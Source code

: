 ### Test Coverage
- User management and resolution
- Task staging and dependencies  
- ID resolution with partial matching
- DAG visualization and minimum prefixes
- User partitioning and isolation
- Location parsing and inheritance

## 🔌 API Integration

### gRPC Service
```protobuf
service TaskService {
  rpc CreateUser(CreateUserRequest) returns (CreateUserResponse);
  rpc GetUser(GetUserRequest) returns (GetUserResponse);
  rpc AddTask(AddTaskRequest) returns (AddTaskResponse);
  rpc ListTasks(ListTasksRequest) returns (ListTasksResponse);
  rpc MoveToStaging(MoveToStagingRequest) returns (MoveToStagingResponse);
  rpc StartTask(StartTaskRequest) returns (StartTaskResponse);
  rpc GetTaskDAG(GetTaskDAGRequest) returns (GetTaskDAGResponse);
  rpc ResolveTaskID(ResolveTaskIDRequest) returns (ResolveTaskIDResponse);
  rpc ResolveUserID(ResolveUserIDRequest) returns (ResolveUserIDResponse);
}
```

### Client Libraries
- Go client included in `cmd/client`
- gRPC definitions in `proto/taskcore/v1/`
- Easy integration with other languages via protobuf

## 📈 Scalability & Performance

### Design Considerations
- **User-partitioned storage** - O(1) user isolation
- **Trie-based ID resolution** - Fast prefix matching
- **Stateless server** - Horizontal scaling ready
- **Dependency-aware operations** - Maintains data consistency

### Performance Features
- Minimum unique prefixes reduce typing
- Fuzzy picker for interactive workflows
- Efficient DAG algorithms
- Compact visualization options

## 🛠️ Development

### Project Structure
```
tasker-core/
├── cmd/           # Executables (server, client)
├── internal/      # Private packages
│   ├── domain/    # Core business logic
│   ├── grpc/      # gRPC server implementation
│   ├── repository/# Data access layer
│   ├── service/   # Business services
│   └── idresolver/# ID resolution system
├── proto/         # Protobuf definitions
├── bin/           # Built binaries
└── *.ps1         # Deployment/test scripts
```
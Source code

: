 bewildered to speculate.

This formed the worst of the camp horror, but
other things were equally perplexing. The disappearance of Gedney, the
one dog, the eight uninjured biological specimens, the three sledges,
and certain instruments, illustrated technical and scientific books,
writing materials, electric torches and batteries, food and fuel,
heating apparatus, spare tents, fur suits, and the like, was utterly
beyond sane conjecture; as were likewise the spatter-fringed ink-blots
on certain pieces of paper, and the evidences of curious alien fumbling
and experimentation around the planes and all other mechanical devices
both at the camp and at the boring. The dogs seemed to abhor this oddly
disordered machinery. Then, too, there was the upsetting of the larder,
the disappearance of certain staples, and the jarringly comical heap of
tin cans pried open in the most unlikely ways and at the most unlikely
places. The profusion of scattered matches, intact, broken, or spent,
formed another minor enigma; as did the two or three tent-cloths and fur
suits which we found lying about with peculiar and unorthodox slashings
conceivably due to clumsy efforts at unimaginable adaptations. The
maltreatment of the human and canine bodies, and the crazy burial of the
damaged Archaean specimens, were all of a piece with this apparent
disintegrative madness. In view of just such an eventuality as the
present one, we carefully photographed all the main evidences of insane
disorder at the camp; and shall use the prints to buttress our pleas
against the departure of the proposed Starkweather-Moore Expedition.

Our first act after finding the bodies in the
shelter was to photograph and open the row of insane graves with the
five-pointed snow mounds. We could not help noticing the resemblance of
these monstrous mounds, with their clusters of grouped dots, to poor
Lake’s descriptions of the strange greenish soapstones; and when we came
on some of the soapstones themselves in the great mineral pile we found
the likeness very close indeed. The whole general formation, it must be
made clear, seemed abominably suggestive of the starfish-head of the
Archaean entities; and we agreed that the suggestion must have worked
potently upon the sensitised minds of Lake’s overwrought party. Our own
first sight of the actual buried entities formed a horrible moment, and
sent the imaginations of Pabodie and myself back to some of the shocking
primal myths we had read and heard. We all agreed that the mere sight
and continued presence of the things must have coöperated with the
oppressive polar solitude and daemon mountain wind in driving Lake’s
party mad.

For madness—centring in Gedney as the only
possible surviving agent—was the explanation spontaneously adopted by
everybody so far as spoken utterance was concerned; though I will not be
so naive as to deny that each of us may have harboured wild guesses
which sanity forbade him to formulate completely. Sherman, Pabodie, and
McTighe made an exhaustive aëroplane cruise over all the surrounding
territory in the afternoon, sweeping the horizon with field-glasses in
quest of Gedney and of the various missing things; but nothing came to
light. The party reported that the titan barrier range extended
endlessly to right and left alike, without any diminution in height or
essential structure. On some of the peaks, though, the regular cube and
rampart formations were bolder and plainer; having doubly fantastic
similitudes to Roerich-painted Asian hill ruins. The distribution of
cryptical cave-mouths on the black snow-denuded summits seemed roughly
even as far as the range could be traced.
========
What the task requires.
Retype the data. Every line must match the original exactly.

Written reply.
Source code

: ### Test Coverage
- User management and resolution
- Task staging and dependencies  
- ID resolution with partial matching
- DAG visualization and minimum prefixes
- User partitioning and isolation
- Location parsing and inheritance

## 🔌 API Integration

### gRPC Service
```protobuf
service TaskService {
  rpc CreateUser(CreateUserRequest) returns (CreateUserResponse);
  rpc GetUser(GetUserRequest) returns (GetUserResponse);
  rpc AddTask(AddTaskRequest) returns (AddTaskResponse);
  rpc ListTasks(ListTasksRequest) returns (ListTasksResponse);
  rpc MoveToStaging(MoveToStagingRequest) returns (MoveToStagingResponse);
  rpc StartTask(StartTaskRequest) returns (StartTaskResponse);
  rpc GetTaskDAG(GetTaskDAGRequest) returns (GetTaskDAGResponse);
  rpc ResolveTaskID(ResolveTaskIDRequest) returns (ResolveTaskIDResponse);
  rpc ResolveUserID(ResolveUserIDRequest) returns (ResolveUserIDResponse);
}
```

### Client Libraries
- Go client included in `cmd/client`
- gRPC definitions in `proto/taskcore/v1/`
- Easy integration with other languages via protobuf

## 📈 Scalability & Performance

### Design Considerations
- **User-partitioned storage** - O(1) user isolation
- **Trie-based ID resolution** - Fast prefix matching
- **Stateless server** - Horizontal scaling ready
- **Dependency-aware operations** - Maintains data consistency

### Performance Features
- Minimum unique prefixes reduce typing
- Fuzzy picker for interactive workflows
- Efficient DAG algorithms
- Compact visualization options

## 🛠️ Development

### Project Structure
```
tasker-core/
├── cmd/           # Executables (server, client)
├── internal/      # Private packages
│   ├── domain/    # Core business logic
│   ├── grpc/      # gRPC server implementation
│   ├── repository/# Data access layer
│   ├── service/   # Business services
│   └── idresolver/# ID resolution system
├── proto/         # Protobuf definitions
├── bin/           # Built binaries
└── *.ps1         # Deployment/test scripts
```
Source code

: bewildered to speculate.

This formed the worst of the camp horror, but
other things were equally perplexing. The disappearance of Gedney, the
one dog, the eight uninjured biological specimens, the three sledges,
and certain instruments, illustrated technical and scientific books,
writing materials, electric torches and batteries, food and fuel,
heating apparatus, spare tents, fur suits, and the like, was utterly
beyond sane conjecture; as were likewise the spatter-fringed ink-blots
on certain pieces of paper, and the evidences of curious alien fumbling
and experimentation around the planes and all other mechanical devices
both at the camp and at the boring. The dogs seemed to abhor this oddly
disordered machinery. Then, too, there was the upsetting of the larder,
the disappearance of certain staples, and the jarringly comical heap of
tin cans pried open in the most unlikely ways and at the most unlikely
places. The profusion of scattered matches, intact, broken, or spent,
formed another minor enigma; as did the two or three tent-cloths and fur
suits which we found lying about with peculiar and unorthodox slashings
conceivably due to clumsy efforts at unimaginable adaptations. The
maltreatment of the human and canine bodies, and the crazy burial of the
damaged Archaean specimens, were all of a piece with this apparent
disintegrative madness. In view of just such an eventuality as the
present one, we carefully photographed all the main evidences of insane
disorder at the camp; and shall use the prints to buttress our pleas
against the departure of the proposed Starkweather-Moore Expedition.

Our first act after finding the bodies in the
shelter was to photograph and open the row of insane graves with the
five-pointed snow mounds. We could not help noticing the resemblance of
these monstrous mounds, with their clusters of grouped dots, to poor
Lake’s descriptions of the strange greenish soapstones; and when we came
on some of the soapstones themselves in the great mineral pile we found
the likeness very close indeed. The whole general formation, it must be
made clear, seemed abominably suggestive of the starfish-head of the
Archaean entities; and we agreed that the suggestion must have worked
potently upon the sensitised minds of Lake’s overwrought party. Our own
first sight of the actual buried entities formed a horrible moment, and
sent the imaginations of Pabodie and myself back to some of the shocking
primal myths we had read and heard. We all agreed that the mere sight
and continued presence of the things must have coöperated with the
oppressive polar solitude and daemon mountain wind in driving Lake’s
party mad.

For madness—centring in Gedney as the only
possible surviving agent—was the explanation spontaneously adopted by
everybody so far as spoken utterance was concerned; though I will not be
so naive as to deny that each of us may have harboured wild guesses
which sanity forbade him to formulate completely. Sherman, Pabodie, and
McTighe made an exhaustive aëroplane cruise over all the surrounding
territory in the afternoon, sweeping the horizon with field-glasses in
quest of Gedney and of the various missing things; but nothing came to
light. The party reported that the titan barrier range extended
endlessly to right and left alike, without any diminution in height or
essential structure. On some of the peaks, though, the regular cube and
rampart formations were bolder and plainer; having doubly fantastic
similitudes to Roerich-painted Asian hill ruins. The distribution of
cryptical cave-mouths on the black snow-denuded summits seemed roughly
even as far as the range could be traced.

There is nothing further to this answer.